The USDA offers the following food safety tips. This information will help both the purchaser and recipient to evaluate properly handled perishable foods.

  • Make sure perishable items, like meat or poultry, cold or frozen, arrive packed with a cold source such as frozen gel packs or dry ice.
  • Pay attention to the packaging. The best types are foam or heavy corrugated cardboard. It should not show signs of damage or tampering.
  • The food should be delivered as quickly as possible—ideally, overnight. Make sure perishable items and the outer package are labeled “Keep Refrigerated” to alert the recipient.
  • When you receive a food item marked “Keep Refrigerated,” open it immediately and check its temperature. The food should arrive frozen or partially frozen with ice crystals still visible or at least refrigerator cold—below 40 °F as measured with a food thermometer.
  • Smoked, cured, vacuum-packed and/or fully cooked, foods are still perishable and must be kept cold.
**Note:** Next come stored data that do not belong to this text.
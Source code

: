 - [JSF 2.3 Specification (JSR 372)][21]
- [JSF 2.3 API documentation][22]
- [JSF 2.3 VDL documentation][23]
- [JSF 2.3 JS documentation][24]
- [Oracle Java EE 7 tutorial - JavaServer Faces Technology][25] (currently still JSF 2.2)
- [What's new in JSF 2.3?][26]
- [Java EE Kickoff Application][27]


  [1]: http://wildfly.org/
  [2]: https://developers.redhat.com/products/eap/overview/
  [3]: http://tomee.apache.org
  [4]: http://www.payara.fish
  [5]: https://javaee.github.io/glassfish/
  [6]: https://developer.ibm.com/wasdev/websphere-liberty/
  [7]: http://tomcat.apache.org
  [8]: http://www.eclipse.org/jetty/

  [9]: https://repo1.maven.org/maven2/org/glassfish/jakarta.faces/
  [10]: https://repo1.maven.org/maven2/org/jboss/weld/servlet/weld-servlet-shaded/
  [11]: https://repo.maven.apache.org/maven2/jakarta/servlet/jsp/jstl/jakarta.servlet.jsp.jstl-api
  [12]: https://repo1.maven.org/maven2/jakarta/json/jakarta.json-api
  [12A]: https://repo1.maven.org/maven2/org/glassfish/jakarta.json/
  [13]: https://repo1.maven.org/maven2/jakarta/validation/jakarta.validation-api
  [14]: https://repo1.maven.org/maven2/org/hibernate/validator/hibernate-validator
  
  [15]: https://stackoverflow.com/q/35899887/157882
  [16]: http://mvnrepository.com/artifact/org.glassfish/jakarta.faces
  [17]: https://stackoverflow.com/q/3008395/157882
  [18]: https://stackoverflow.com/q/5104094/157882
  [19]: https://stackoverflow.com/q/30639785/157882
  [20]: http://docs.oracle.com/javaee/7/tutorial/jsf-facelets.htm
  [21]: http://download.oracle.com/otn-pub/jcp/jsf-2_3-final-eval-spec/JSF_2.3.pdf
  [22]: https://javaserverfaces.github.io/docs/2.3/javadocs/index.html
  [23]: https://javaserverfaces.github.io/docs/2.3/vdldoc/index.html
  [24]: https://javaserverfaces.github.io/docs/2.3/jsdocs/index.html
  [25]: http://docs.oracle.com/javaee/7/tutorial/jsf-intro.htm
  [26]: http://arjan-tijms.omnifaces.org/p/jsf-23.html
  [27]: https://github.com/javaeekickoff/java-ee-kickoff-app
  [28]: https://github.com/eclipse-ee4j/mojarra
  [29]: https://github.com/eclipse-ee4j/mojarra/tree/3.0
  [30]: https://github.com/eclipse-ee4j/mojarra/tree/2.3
If perishable foods arrive warm—above 40 °F as measured with a food thermometer—notify the company.
  • Do not consume the food if it is not cold. Do not even taste suspect food. Tell the recipient if the company has promised a delivery date. Alternatively, alert the recipient that “the gift is in the mail” so someone can be there to receive it.
  • Do not have perishable items delivered to an office unless you know it will arrive on a workday and there is refrigerator space available for keeping it cold.

Americans also enjoy cooking foods that are family favorites and mailing these items to family and friends. The same rules apply to foods prepared and mailed from home. Make sure perishable foods are not held at temperatures between 40 and 140 °F, the “Danger Zone,” for longer than two hours.

Pathogenic (illness causing) bacteria can grow rapidly in the “Danger Zone.” Their presence may not affect the taste, smell or appearance of a food. In other words, you cannot tell that a food has been mishandled or is unsafe to eat. Never taste suspect foods.

Whenever possible, send foods that do not require refrigeration, e.g., hard salami, hard cheese, country ham. Shelf-stable gifts can tolerate a wide range of temperatures for several days. Consider these types of gifts especially when shipping to family members or friends overseas or in the military.

Giving food donations
Giving gifts of food also prompts us to remember those less fortunate. Organizations sponsor food drives collecting non-perishable food at grocery stores, school and many other locations. Always give foods that are newly purchased. Do not pull out old can goods from your pantry. Some may appreciate gifts of time and money donations as well.

Prepared by Drusilla Banks, Extension Educator, Nutrition and Wellness; University of Illinois Extension in Bourbonnais, IL.